Work required: Only lines with the string "documentation" matter here; gather them from the material below.

Information given:
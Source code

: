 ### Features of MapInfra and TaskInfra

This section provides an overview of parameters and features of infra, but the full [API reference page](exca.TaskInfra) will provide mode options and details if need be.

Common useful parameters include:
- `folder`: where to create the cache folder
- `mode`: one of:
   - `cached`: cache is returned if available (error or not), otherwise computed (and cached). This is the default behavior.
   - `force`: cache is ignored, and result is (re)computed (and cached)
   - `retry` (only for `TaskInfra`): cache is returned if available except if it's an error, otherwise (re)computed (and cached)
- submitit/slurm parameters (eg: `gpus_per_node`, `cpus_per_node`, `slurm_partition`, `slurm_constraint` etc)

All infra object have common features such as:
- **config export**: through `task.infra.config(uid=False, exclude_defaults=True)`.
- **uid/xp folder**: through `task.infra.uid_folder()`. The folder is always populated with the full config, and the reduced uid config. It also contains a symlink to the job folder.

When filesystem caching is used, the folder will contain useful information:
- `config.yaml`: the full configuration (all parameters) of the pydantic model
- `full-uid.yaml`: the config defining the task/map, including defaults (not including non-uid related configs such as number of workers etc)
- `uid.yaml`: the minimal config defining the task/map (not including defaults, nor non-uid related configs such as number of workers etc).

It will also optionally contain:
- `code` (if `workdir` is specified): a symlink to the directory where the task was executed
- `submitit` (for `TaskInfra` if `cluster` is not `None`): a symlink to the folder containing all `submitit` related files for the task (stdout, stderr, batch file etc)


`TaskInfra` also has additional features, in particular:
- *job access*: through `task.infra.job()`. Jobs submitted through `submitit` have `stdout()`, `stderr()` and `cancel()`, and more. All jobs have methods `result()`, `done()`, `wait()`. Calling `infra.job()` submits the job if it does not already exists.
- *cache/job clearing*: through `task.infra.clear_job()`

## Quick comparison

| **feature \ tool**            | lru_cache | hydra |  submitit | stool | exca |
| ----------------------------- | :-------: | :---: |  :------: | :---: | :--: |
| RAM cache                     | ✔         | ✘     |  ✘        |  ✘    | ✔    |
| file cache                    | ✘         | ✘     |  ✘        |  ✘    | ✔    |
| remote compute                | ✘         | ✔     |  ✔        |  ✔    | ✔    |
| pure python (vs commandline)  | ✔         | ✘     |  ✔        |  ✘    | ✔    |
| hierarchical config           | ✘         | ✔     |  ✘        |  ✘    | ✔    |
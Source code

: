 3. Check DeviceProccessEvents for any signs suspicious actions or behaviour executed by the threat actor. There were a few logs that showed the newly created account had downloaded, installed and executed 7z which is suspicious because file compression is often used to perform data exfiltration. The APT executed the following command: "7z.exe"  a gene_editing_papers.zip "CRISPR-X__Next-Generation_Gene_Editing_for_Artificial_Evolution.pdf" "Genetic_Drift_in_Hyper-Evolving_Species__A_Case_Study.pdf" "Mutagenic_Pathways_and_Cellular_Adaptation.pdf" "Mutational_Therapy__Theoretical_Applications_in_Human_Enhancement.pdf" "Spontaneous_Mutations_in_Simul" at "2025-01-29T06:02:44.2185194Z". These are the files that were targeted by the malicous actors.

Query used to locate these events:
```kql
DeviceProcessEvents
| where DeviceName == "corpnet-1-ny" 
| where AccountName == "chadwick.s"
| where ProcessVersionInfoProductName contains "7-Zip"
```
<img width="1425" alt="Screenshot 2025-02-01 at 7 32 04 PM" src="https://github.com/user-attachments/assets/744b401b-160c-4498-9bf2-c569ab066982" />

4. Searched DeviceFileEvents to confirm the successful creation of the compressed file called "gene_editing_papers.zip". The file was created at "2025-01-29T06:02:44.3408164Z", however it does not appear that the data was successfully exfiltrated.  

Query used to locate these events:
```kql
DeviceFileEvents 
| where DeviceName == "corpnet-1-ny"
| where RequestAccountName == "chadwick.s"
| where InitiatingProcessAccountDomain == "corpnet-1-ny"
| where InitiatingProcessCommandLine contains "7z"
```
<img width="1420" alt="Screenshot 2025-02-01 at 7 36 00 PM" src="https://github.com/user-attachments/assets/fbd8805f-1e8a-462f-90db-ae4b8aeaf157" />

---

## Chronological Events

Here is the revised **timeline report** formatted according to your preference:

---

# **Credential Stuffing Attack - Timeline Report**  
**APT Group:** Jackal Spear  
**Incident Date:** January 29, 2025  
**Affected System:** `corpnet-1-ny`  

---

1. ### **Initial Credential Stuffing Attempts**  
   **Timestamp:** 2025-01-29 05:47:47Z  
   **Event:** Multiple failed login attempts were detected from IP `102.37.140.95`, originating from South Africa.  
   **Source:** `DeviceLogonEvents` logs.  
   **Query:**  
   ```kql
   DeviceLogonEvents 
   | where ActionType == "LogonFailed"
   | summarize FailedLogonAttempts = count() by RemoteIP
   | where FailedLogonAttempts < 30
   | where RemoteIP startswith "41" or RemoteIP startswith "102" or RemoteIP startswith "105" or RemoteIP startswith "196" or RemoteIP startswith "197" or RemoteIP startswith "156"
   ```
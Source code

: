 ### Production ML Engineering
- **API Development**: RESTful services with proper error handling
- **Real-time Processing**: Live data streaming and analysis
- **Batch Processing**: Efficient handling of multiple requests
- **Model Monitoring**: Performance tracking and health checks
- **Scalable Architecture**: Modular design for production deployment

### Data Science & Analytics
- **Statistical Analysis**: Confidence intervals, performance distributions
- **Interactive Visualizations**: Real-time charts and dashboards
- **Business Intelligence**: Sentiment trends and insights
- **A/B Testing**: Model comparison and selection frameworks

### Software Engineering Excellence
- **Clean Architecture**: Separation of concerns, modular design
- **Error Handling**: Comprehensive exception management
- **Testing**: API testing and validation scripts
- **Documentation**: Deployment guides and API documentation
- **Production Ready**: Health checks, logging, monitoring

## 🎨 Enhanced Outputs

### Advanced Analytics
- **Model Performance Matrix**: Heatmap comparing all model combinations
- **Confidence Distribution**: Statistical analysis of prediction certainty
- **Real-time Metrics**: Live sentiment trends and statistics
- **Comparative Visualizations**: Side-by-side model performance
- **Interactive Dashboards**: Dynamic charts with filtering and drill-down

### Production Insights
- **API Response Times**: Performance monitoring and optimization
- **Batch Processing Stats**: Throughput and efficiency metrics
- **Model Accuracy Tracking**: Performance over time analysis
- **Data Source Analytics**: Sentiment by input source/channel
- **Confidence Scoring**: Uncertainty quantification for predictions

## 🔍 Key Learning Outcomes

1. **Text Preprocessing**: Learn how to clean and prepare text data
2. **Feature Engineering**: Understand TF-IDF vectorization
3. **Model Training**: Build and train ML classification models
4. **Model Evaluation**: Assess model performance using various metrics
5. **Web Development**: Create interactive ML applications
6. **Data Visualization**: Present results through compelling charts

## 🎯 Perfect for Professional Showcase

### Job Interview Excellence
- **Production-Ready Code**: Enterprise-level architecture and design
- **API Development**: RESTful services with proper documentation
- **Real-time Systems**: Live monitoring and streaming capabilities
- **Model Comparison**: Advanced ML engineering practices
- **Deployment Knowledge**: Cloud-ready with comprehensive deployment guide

Solution to this problem:
- **Documentation**: Deployment guides and API documentation
- **API Development**: RESTful services with proper documentation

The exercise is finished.